§ **WHAT TO WORK ON**
Send back the entries exactly as they were given.

[Collected data]
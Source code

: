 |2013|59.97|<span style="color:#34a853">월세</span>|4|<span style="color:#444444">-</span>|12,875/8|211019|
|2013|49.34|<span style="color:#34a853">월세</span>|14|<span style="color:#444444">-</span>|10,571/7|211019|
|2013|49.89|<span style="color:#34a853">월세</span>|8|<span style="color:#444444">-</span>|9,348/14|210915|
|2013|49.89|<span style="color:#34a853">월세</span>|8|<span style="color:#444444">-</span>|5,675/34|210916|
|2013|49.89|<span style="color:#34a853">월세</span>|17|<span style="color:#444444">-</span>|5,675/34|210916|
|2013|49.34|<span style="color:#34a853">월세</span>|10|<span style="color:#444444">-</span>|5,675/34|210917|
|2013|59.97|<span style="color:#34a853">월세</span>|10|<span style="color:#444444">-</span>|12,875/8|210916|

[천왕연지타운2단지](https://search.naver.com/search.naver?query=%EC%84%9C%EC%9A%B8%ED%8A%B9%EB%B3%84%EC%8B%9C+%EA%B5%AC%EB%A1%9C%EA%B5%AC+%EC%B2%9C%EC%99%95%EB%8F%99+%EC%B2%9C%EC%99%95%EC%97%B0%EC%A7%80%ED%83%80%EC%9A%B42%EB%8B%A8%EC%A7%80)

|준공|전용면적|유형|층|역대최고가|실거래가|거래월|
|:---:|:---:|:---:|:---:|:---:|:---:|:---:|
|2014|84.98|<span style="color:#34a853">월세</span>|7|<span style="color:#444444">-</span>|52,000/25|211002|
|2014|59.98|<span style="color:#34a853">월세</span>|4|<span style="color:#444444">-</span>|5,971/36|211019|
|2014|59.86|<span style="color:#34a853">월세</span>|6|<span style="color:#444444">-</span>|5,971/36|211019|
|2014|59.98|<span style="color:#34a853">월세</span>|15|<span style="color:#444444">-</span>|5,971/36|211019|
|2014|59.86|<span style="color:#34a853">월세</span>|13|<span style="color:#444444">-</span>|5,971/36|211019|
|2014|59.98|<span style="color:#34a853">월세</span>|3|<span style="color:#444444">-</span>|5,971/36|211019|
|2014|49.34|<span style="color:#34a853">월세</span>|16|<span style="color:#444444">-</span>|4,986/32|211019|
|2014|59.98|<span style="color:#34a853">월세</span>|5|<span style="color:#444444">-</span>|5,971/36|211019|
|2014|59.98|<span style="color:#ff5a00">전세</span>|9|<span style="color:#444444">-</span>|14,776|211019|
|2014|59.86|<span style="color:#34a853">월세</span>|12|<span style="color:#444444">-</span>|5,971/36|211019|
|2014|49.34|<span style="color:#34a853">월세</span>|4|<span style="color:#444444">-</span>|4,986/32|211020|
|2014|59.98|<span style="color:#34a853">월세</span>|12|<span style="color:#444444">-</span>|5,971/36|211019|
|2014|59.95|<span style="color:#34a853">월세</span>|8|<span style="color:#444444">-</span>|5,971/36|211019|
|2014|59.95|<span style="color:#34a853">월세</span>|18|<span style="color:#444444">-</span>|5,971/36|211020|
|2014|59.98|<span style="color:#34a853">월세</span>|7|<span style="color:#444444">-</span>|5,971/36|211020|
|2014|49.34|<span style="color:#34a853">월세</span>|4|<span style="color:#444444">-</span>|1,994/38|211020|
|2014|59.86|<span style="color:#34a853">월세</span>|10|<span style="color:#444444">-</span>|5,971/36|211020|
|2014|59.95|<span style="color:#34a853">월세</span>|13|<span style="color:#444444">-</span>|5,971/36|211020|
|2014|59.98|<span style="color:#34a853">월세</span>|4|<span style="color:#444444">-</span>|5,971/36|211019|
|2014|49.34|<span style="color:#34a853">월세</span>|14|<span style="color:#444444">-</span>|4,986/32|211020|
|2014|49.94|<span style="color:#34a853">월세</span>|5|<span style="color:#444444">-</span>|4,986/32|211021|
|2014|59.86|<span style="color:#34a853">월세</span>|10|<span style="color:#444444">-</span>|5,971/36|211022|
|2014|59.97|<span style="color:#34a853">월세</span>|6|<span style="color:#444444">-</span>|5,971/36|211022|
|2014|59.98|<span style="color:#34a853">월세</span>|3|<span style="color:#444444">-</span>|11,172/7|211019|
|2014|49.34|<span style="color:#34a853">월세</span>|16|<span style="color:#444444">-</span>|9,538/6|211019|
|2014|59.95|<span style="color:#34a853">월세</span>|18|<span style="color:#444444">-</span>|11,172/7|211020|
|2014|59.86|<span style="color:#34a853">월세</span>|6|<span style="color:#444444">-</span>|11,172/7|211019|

§ **ANSWER SECTION**
Source code

: |2013|59.97|<span style="color:#34a853">월세</span>|4|<span style="color:#444444">-</span>|12,875/8|211019|
|2013|49.34|<span style="color:#34a853">월세</span>|14|<span style="color:#444444">-</span>|10,571/7|211019|
|2013|49.89|<span style="color:#34a853">월세</span>|8|<span style="color:#444444">-</span>|9,348/14|210915|
|2013|49.89|<span style="color:#34a853">월세</span>|8|<span style="color:#444444">-</span>|5,675/34|210916|
|2013|49.89|<span style="color:#34a853">월세</span>|17|<span style="color:#444444">-</span>|5,675/34|210916|
|2013|49.34|<span style="color:#34a853">월세</span>|10|<span style="color:#444444">-</span>|5,675/34|210917|
|2013|59.97|<span style="color:#34a853">월세</span>|10|<span style="color:#444444">-</span>|12,875/8|210916|

[천왕연지타운2단지](https://search.naver.com/search.naver?query=%EC%84%9C%EC%9A%B8%ED%8A%B9%EB%B3%84%EC%8B%9C+%EA%B5%AC%EB%A1%9C%EA%B5%AC+%EC%B2%9C%EC%99%95%EB%8F%99+%EC%B2%9C%EC%99%95%EC%97%B0%EC%A7%80%ED%83%80%EC%9A%B42%EB%8B%A8%EC%A7%80)

|준공|전용면적|유형|층|역대최고가|실거래가|거래월|
|:---:|:---:|:---:|:---:|:---:|:---:|:---:|
|2014|84.98|<span style="color:#34a853">월세</span>|7|<span style="color:#444444">-</span>|52,000/25|211002|
|2014|59.98|<span style="color:#34a853">월세</span>|4|<span style="color:#444444">-</span>|5,971/36|211019|
|2014|59.86|<span style="color:#34a853">월세</span>|6|<span style="color:#444444">-</span>|5,971/36|211019|
|2014|59.98|<span style="color:#34a853">월세</span>|15|<span style="color:#444444">-</span>|5,971/36|211019|
|2014|59.86|<span style="color:#34a853">월세</span>|13|<span style="color:#444444">-</span>|5,971/36|211019|
|2014|59.98|<span style="color:#34a853">월세</span>|3|<span style="color:#444444">-</span>|5,971/36|211019|
|2014|49.34|<span style="color:#34a853">월세</span>|16|<span style="color:#444444">-</span>|4,986/32|211019|
|2014|59.98|<span style="color:#34a853">월세</span>|5|<span style="color:#444444">-</span>|5,971/36|211019|
|2014|59.98|<span style="color:#ff5a00">전세</span>|9|<span style="color:#444444">-</span>|14,776|211019|
|2014|59.86|<span style="color:#34a853">월세</span>|12|<span style="color:#444444">-</span>|5,971/36|211019|
|2014|49.34|<span style="color:#34a853">월세</span>|4|<span style="color:#444444">-</span>|4,986/32|211020|
|2014|59.98|<span style="color:#34a853">월세</span>|12|<span style="color:#444444">-</span>|5,971/36|211019|
|2014|59.95|<span style="color:#34a853">월세</span>|8|<span style="color:#444444">-</span>|5,971/36|211019|
|2014|59.95|<span style="color:#34a853">월세</span>|18|<span style="color:#444444">-</span>|5,971/36|211020|
|2014|59.98|<span style="color:#34a853">월세</span>|7|<span style="color:#444444">-</span>|5,971/36|211020|
|2014|49.34|<span style="color:#34a853">월세</span>|4|<span style="color:#444444">-</span>|1,994/38|211020|
|2014|59.86|<span style="color:#34a853">월세</span>|10|<span style="color:#444444">-</span>|5,971/36|211020|
|2014|59.95|<span style="color:#34a853">월세</span>|13|<span style="color:#444444">-</span>|5,971/36|211020|
|2014|59.98|<span style="color:#34a853">월세</span>|4|<span style="color:#444444">-</span>|5,971/36|211019|
|2014|49.34|<span style="color:#34a853">월세</span>|14|<span style="color:#444444">-</span>|4,986/32|211020|
|2014|49.94|<span style="color:#34a853">월세</span>|5|<span style="color:#444444">-</span>|4,986/32|211021|
|2014|59.86|<span style="color:#34a853">월세</span>|10|<span style="color:#444444">-</span>|5,971/36|211022|
|2014|59.97|<span style="color:#34a853">월세</span>|6|<span style="color:#444444">-</span>|5,971/36|211022|
|2014|59.98|<span style="color:#34a853">월세</span>|3|<span style="color:#444444">-</span>|11,172/7|211019|
|2014|49.34|<span style="color:#34a853">월세</span>|16|<span style="color:#444444">-</span>|9,538/6|211019|
|2014|59.95|<span style="color:#34a853">월세</span>|18|<span style="color:#444444">-</span>|11,172/7|211020|
|2014|59.86|<span style="color:#34a853">월세</span>|6|<span style="color:#444444">-</span>|11,172/7|211019|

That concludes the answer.